Five-dimensional Poincaré sphere system for representing azimuthally varying vector optical fields

Vector optical fields (VOFs) with space-variant polarization on the wave front, have attracted considerable attention and have been applied in many realms from focal engineering to light-matter interaction. Recently, some upgraded Poincaré sphere (PS) models have been presented to describe VOFs, providing new insights in studying and applying structured light. Here, we report a model of five-dimensional (5D) PS system consisting of a series of three-dimensional (3D) spheres (Bloch spheres) located on a two-dimensional (2D) plane. In fact, this model is geometrically similar to the solar system, and the 3D Bloch spheres and the 2D plane are analogous to the “planets” and their orbital plane, respectively.

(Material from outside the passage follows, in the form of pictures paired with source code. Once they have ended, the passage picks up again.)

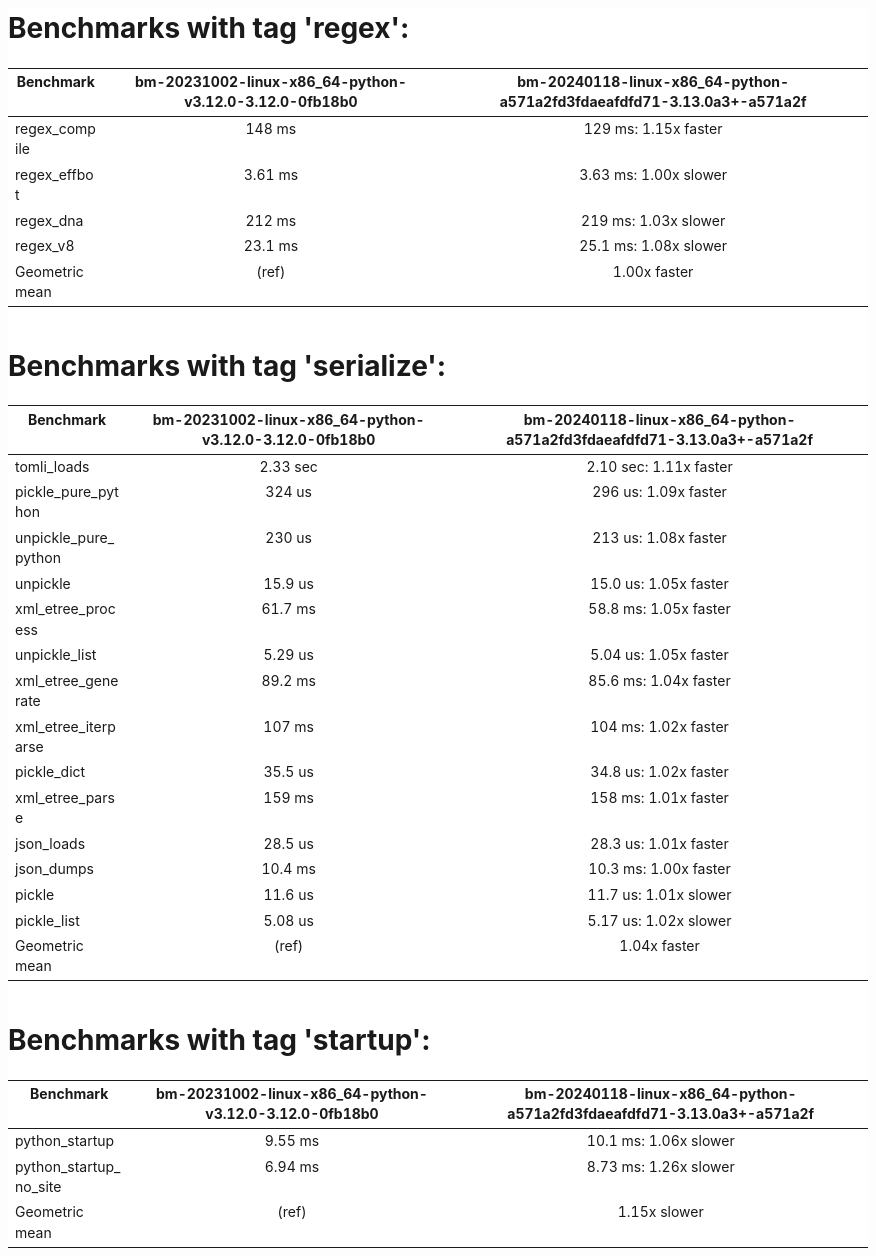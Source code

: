 Benchmarks with tag 'regex':
============================

| Benchmark      | bm-20231002-linux-x86_64-python-v3.12.0-3.12.0-0fb18b0 | bm-20240118-linux-x86_64-python-a571a2fd3fdaeafdfd71-3.13.0a3+-a571a2f |
|----------------|:------------------------------------------------------:|:----------------------------------------------------------------------:|
| regex_compile  | 148 ms                                                 | 129 ms: 1.15x faster                                                   |
| regex_effbot   | 3.61 ms                                                | 3.63 ms: 1.00x slower                                                  |
| regex_dna      | 212 ms                                                 | 219 ms: 1.03x slower                                                   |
| regex_v8       | 23.1 ms                                                | 25.1 ms: 1.08x slower                                                  |
| Geometric mean | (ref)                                                  | 1.00x faster                                                           |

Benchmarks with tag 'serialize':
================================

| Benchmark            | bm-20231002-linux-x86_64-python-v3.12.0-3.12.0-0fb18b0 | bm-20240118-linux-x86_64-python-a571a2fd3fdaeafdfd71-3.13.0a3+-a571a2f |
|----------------------|:------------------------------------------------------:|:----------------------------------------------------------------------:|
| tomli_loads          | 2.33 sec                                               | 2.10 sec: 1.11x faster                                                 |
| pickle_pure_python   | 324 us                                                 | 296 us: 1.09x faster                                                   |
| unpickle_pure_python | 230 us                                                 | 213 us: 1.08x faster                                                   |
| unpickle             | 15.9 us                                                | 15.0 us: 1.05x faster                                                  |
| xml_etree_process    | 61.7 ms                                                | 58.8 ms: 1.05x faster                                                  |
| unpickle_list        | 5.29 us                                                | 5.04 us: 1.05x faster                                                  |
| xml_etree_generate   | 89.2 ms                                                | 85.6 ms: 1.04x faster                                                  |
| xml_etree_iterparse  | 107 ms                                                 | 104 ms: 1.02x faster                                                   |
| pickle_dict          | 35.5 us                                                | 34.8 us: 1.02x faster                                                  |
| xml_etree_parse      | 159 ms                                                 | 158 ms: 1.01x faster                                                   |
| json_loads           | 28.5 us                                                | 28.3 us: 1.01x faster                                                  |
| json_dumps           | 10.4 ms                                                | 10.3 ms: 1.00x faster                                                  |
| pickle               | 11.6 us                                                | 11.7 us: 1.01x slower                                                  |
| pickle_list          | 5.08 us                                                | 5.17 us: 1.02x slower                                                  |
| Geometric mean       | (ref)                                                  | 1.04x faster                                                           |

Benchmarks with tag 'startup':
==============================

| Benchmark              | bm-20231002-linux-x86_64-python-v3.12.0-3.12.0-0fb18b0 | bm-20240118-linux-x86_64-python-a571a2fd3fdaeafdfd71-3.13.0a3+-a571a2f |
|------------------------|:------------------------------------------------------:|:----------------------------------------------------------------------:|
| python_startup         | 9.55 ms                                                | 10.1 ms: 1.06x slower                                                  |
| python_startup_no_site | 6.94 ms                                                | 8.73 ms: 1.26x slower                                                  |
| Geometric mean         | (ref)                                                  | 1.15x slower                                                           |

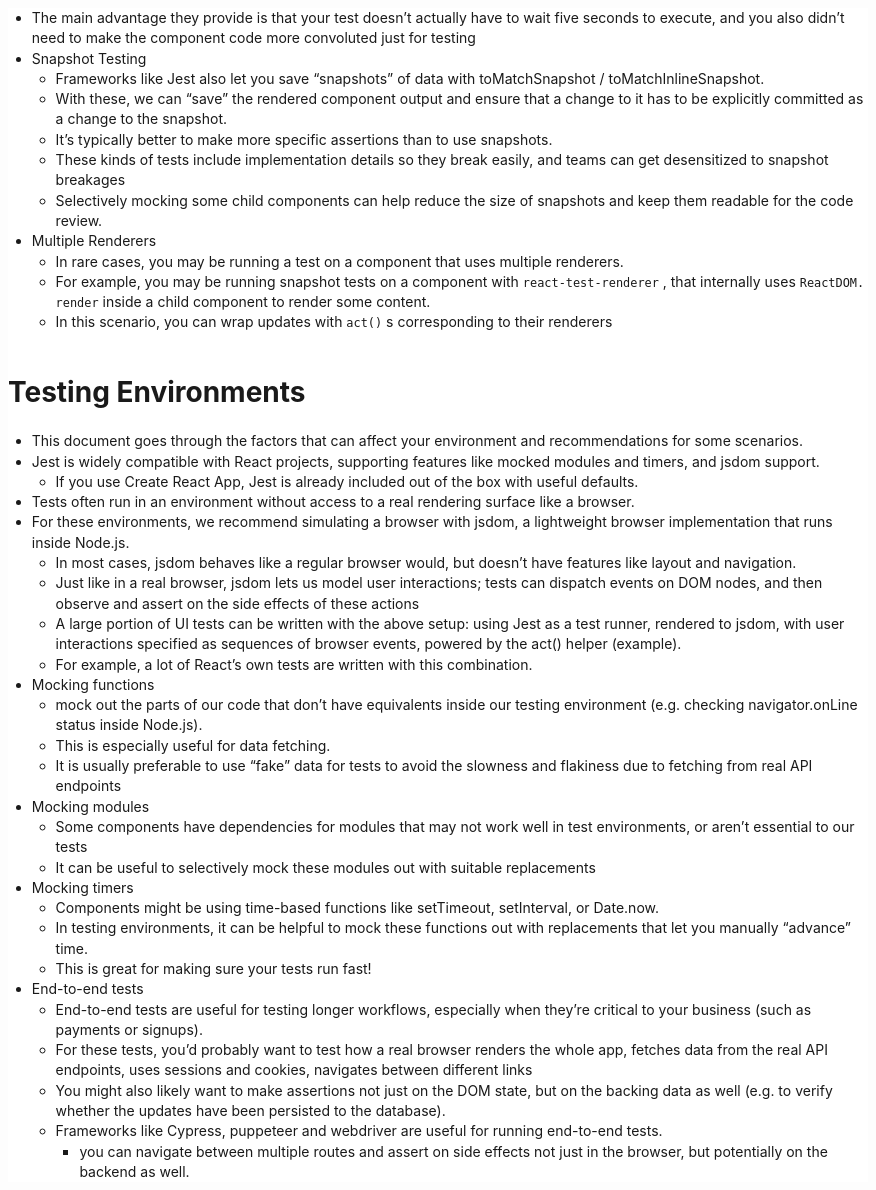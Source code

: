   - The main advantage they provide is that your test doesn’t actually have to wait five seconds to execute, and you also didn’t need to make the component code more convoluted just for testing
- Snapshot Testing
  - Frameworks like Jest also let you save “snapshots” of data with toMatchSnapshot / toMatchInlineSnapshot. 
  - With these, we can “save” the rendered component output and ensure that a change to it has to be explicitly committed as a change to the snapshot.
  - It’s typically better to make more specific assertions than to use snapshots. 
  - These kinds of tests include implementation details so they break easily, and teams can get desensitized to snapshot breakages
  - Selectively mocking some child components can help reduce the size of snapshots and keep them readable for the code review.
- Multiple Renderers
  - In rare cases, you may be running a test on a component that uses multiple renderers. 
  - For example, you may be running snapshot tests on a component with `react-test-renderer` , that internally uses `ReactDOM.render` inside a child component to render some content. 
  - In this scenario, you can wrap updates with `act()` s corresponding to their renderers

# Testing Environments

- This document goes through the factors that can affect your environment and recommendations for some scenarios.
- Jest is widely compatible with React projects, supporting features like mocked modules and timers, and jsdom support. 
  - If you use Create React App, Jest is already included out of the box with useful defaults.
- Tests often run in an environment without access to a real rendering surface like a browser. 
- For these environments, we recommend simulating a browser with jsdom, a lightweight browser implementation that runs inside Node.js.
  - In most cases, jsdom behaves like a regular browser would, but doesn’t have features like layout and navigation.
  - Just like in a real browser, jsdom lets us model user interactions; tests can dispatch events on DOM nodes, and then observe and assert on the side effects of these actions 
  - A large portion of UI tests can be written with the above setup: using Jest as a test runner, rendered to jsdom, with user interactions specified as sequences of browser events, powered by the act() helper (example). 
  - For example, a lot of React’s own tests are written with this combination.
- Mocking functions
  - mock out the parts of our code that don’t have equivalents inside our testing environment (e.g. checking navigator.onLine status inside Node.js). 
  - This is especially useful for data fetching. 
  - It is usually preferable to use “fake” data for tests to avoid the slowness and flakiness due to fetching from real API endpoints
- Mocking modules
  - Some components have dependencies for modules that may not work well in test environments, or aren’t essential to our tests
  - It can be useful to selectively mock these modules out with suitable replacements 
- Mocking timers
  - Components might be using time-based functions like setTimeout, setInterval, or Date.now.
  - In testing environments, it can be helpful to mock these functions out with replacements that let you manually “advance” time. 
  - This is great for making sure your tests run fast!
- End-to-end tests
  - End-to-end tests are useful for testing longer workflows, especially when they’re critical to your business (such as payments or signups). 
  - For these tests, you’d probably want to test how a real browser renders the whole app, fetches data from the real API endpoints, uses sessions and cookies, navigates between different links
  - You might also likely want to make assertions not just on the DOM state, but on the backing data as well (e.g. to verify whether the updates have been persisted to the database).
  - Frameworks like Cypress, puppeteer and webdriver are useful for running end-to-end tests.
    - you can navigate between multiple routes and assert on side effects not just in the browser, but potentially on the backend as well.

This model is the most generalized model describing the azimuthally varying VOFs we know so far. A reliable and flexible experimental scheme is exploited to generate the VOFs represented by the 5D PS system. Furthermore, the 5D PS system is a complete tool to represent the azimuthally varying VOFs with polarization changing along arbitrary circular path on any 3D PS, and can be implemented for representing and designing the spin and orbital angular momenta. The 5D PS system graphically simplifies the representation of complex structured light and provides a prominent toolkit to the design and application of VOFs as well as the corresponding optical angular momentum.

Figure 1

The schematic of the 5D PS system. The plane is with polar coordinates $(m,\theta )$, and each point on the plane represents an $m\theta$ sphere. The white circles represent the orbits with $m$ = 1–3, respectively. (a)–(d) show the $m\theta$ spheres with coordinates of $(m,\theta )$ = $(1,\pi /2)$, $(1,0)$, $(2,3\pi /2)$, and $(2,7\pi /4)$. The polarization sates of several VOFs in these $m\theta$ spheres are shown with the parameters $(r,2\alpha ,2\phi )$.

Figure 2

Schematic of the experimental setup. SLM: spatial light modulator; L1 and L2: pair of lenses; SF: spatial filter; IC: intensity controller; PC: polarization controller; QWP: quarter-wave plate; HWP: half-wave plate; PBS: polarizing beam splitter; R-Grating: Ronchi phase grating. The coordinates $(m,2\phi )$, $2\alpha$, and $(r,\theta )$ in the 5D PS system are modulated by the SLM, IC, and PC, respectively.

Figure 3

Experimentally measured VOFs in the $m\theta$ spheres with $(m,\theta )$ = $(2,\pi /3)$ in the 5D PS system. The spherical coordinates of the eight VOFs are $(r,2\alpha ,2\phi )$ = $(1,2\pi /5,0)$, $(1,2\pi /5,\pi /2)$, $(0.67,2\pi /5,\pi /2)$, $(0.75,0,\pi /2)$, $(0.5,0,\pi /2)$, $(0.67,0,\pi /3)$, $(0.5,0,0)$, and $(0.67,2\pi /5,0)$, respectively. For each VOF, the four pictures show the total intensity and polarization distributions, Stokes parameters $S_1$, $S_2$, and $S_3$, respectively.

Figure 4

The schematic of deducing the azimuthally varying VOF whose polarization corresponds to arbitrary circular path on the PS. (a1) and (a2) A point with coordinates $(2{\alpha }_1,2{\phi }_1)$ on the PS and the polarization state of the corresponding scalar optical field. (b1) and (b2) The latitude circle on the PS and the corresponding VOF after inserting a vortex retarder with the Jones matrix of ${\mathbf{J}}_1$. (c1) and (c2) The arbitrary circular path on the PS and the corresponding VOF after inserting a phase compensator with Jones matrix of ${\mathbf{J}}_2$.

Figure 5

The OAM and average SAM per photon for the VOFs in the 5D PS system. (a) and (b) show the dependences of the OAM on $m$ and $\alpha$, (c) and (d) show the dependences of the average SAM per photon on $r$ and $\alpha$ when $m$ is a nonzero integer, respectively.

Figure 6

Flow chart of design procedure of the VOF with arbitrary combination of OAM and SAM.